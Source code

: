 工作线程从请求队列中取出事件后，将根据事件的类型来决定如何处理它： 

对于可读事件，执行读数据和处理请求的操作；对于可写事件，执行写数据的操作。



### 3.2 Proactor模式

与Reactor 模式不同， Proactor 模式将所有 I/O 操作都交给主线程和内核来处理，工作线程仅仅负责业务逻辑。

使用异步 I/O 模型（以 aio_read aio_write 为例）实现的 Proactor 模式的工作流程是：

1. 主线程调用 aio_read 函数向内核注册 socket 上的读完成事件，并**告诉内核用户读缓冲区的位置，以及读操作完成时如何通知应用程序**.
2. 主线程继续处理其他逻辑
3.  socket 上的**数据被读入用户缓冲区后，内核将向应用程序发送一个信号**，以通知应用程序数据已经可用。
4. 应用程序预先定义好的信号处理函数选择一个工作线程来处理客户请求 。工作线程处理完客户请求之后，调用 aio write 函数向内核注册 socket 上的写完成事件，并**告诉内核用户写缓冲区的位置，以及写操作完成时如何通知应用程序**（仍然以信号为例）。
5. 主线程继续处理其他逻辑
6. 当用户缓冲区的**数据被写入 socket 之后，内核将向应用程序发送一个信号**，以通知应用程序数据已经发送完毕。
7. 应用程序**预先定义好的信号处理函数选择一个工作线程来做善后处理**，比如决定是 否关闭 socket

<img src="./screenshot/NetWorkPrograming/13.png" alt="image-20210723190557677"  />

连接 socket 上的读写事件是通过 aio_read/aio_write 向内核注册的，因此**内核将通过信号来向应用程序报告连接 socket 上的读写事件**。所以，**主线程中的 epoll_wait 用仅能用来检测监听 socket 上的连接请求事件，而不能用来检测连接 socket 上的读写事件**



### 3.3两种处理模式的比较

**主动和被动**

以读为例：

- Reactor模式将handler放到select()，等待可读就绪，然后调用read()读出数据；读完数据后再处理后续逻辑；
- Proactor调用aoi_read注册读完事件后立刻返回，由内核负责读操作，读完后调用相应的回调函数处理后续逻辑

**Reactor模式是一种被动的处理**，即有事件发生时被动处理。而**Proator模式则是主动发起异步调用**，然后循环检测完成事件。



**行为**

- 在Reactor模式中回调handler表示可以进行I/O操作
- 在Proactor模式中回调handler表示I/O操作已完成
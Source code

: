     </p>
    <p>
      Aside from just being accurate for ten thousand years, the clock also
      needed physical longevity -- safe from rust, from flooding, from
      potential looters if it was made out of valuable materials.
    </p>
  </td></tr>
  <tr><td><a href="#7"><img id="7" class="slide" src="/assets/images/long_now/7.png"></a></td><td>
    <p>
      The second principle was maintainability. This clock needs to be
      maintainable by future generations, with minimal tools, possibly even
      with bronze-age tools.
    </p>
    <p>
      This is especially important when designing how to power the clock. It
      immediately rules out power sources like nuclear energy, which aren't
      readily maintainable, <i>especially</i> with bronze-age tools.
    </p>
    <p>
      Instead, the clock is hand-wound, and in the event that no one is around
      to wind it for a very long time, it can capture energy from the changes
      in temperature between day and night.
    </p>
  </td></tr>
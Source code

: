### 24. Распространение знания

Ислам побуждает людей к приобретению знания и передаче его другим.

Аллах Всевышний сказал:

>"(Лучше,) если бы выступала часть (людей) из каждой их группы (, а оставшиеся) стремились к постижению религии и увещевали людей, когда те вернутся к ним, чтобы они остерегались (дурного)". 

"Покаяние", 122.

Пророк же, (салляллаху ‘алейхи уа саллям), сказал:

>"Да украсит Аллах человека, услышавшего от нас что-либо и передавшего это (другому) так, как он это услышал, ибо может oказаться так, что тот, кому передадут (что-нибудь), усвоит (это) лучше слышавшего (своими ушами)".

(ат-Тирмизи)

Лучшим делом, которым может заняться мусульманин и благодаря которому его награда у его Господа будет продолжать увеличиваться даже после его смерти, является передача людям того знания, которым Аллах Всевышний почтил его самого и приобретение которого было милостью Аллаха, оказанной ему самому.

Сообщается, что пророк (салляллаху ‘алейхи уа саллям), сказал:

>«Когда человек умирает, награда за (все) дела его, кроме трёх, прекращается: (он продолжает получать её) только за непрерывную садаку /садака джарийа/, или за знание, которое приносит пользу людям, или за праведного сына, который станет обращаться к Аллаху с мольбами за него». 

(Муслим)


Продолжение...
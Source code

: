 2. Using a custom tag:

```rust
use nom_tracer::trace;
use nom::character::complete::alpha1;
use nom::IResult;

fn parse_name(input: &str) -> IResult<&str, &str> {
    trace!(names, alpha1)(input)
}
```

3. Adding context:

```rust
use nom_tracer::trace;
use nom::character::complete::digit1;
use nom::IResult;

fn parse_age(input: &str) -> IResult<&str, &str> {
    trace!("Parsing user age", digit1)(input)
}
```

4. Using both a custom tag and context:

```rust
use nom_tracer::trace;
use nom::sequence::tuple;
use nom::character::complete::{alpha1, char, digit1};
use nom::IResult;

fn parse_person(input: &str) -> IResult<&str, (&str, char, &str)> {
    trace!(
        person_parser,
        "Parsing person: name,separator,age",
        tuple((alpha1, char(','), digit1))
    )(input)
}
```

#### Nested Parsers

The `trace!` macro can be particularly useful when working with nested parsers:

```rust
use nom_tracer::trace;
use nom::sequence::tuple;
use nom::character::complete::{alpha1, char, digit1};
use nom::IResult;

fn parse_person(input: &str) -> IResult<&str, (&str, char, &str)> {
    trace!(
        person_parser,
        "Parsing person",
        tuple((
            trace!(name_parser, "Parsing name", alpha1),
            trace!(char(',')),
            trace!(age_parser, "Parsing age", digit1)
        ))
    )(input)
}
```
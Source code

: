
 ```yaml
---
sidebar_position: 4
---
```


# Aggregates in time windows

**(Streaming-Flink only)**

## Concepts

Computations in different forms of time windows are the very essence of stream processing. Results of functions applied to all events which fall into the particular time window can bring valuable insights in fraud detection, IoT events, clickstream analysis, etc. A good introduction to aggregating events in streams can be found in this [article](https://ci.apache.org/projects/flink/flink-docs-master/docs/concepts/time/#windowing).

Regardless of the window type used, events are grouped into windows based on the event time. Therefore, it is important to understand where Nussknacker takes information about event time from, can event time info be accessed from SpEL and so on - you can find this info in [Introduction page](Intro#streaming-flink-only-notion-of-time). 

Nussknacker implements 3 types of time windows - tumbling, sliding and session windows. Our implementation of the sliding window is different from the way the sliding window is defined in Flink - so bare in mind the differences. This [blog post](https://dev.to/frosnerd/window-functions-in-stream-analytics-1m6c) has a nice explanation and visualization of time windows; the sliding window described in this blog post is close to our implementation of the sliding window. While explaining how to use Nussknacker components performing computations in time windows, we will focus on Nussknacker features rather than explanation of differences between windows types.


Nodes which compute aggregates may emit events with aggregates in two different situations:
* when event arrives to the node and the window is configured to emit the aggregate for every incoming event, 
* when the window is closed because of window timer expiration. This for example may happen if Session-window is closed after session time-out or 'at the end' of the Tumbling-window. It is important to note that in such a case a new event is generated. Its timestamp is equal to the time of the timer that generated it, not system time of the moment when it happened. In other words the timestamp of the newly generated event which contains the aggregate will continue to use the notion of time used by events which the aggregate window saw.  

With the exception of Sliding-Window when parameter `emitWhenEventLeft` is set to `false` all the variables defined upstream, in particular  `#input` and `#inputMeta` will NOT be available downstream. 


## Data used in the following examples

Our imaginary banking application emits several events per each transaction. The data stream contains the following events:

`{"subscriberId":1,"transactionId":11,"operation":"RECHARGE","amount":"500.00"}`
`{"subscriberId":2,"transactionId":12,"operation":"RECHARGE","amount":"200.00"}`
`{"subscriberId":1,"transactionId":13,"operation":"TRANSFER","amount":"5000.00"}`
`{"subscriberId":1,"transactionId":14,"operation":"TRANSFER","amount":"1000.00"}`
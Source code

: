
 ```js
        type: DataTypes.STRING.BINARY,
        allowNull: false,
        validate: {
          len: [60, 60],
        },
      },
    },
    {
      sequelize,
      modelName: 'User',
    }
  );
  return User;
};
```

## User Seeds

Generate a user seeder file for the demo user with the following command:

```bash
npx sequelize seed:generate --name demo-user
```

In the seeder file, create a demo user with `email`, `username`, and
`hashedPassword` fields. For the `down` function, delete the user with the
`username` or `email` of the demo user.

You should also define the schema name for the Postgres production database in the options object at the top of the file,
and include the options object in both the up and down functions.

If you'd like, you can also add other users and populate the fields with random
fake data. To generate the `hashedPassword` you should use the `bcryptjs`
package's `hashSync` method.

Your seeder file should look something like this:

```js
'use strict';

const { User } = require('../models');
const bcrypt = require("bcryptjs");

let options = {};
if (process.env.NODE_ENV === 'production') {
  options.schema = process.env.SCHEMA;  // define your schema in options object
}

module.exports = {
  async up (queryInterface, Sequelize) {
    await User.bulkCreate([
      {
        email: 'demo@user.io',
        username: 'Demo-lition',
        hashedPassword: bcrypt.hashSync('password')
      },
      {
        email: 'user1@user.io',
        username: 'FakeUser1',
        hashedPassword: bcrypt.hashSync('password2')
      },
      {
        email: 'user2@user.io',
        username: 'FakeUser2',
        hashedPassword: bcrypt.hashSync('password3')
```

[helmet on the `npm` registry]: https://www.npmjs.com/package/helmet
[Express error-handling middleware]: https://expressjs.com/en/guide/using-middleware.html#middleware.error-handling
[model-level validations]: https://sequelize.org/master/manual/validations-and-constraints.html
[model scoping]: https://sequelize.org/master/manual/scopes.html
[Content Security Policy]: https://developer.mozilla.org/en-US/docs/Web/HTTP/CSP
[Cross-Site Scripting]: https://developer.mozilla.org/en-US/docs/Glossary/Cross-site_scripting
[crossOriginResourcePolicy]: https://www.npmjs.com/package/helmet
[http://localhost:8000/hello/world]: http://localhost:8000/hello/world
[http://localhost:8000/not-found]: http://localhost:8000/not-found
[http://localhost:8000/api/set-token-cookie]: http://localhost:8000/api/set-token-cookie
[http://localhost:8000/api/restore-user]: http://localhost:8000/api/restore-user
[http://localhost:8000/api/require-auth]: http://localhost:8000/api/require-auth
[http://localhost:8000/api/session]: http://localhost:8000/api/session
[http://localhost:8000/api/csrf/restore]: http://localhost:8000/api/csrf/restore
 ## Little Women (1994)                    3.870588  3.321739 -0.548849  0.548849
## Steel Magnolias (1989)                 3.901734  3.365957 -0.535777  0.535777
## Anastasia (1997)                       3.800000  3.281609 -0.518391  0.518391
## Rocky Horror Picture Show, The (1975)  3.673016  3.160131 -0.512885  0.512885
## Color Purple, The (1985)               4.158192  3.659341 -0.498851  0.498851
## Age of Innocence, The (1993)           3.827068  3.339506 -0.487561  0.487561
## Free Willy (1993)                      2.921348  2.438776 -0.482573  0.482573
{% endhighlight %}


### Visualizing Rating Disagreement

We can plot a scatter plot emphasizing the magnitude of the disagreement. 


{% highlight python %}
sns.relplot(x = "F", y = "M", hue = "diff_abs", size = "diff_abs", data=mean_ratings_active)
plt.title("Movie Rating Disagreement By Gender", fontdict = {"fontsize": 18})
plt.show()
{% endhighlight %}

| Work to complete |
Show the lines of the data that hold the word "npmjs".

| Reply to the exercise |
[helmet on the `npm` registry]: https://www.npmjs.com/package/helmet
[crossOriginResourcePolicy]: https://www.npmjs.com/package/helmet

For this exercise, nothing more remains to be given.